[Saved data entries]
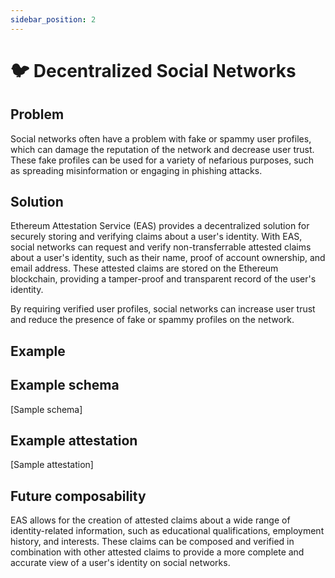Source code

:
 ```yaml
---
sidebar_position: 2
---
```


# 🐦 Decentralized Social Networks

## Problem
Social networks often have a problem with fake or spammy user profiles, which can damage the reputation of the network and decrease user trust. These fake profiles can be used for a variety of nefarious purposes, such as spreading misinformation or engaging in phishing attacks.

## Solution
Ethereum Attestation Service (EAS) provides a decentralized solution for securely storing and verifying claims about a user's identity. With EAS, social networks can request and verify non-transferrable attested claims about a user's identity, such as their name, proof of account ownership, and email address. These attested claims are stored on the Ethereum blockchain, providing a tamper-proof and transparent record of the user's identity.

By requiring verified user profiles, social networks can increase user trust and reduce the presence of fake or spammy profiles on the network.

## Example


## Example schema 
[Sample schema]

## Example attestation
[Sample attestation]


## Future composability
EAS allows for the creation of attested claims about a wide range of identity-related information, such as educational qualifications, employment history, and interests. These claims can be composed and verified in combination with other attested claims to provide a more complete and accurate view of a user's identity on social networks.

### Task directions
The required answer is each line of the data in which the word "identity" appears.

### Task answer
Ethereum Attestation Service (EAS) provides a decentralized solution for securely storing and verifying claims about a user's identity. With EAS, social networks can request and verify non-transferrable attested claims about a user's identity, such as their name, proof of account ownership, and email address. These attested claims are stored on the Ethereum blockchain, providing a tamper-proof and transparent record of the user's identity.
EAS allows for the creation of attested claims about a wide range of identity-related information, such as educational qualifications, employment history, and interests. These claims can be composed and verified in combination with other attested claims to provide a more complete and accurate view of a user's identity on social networks.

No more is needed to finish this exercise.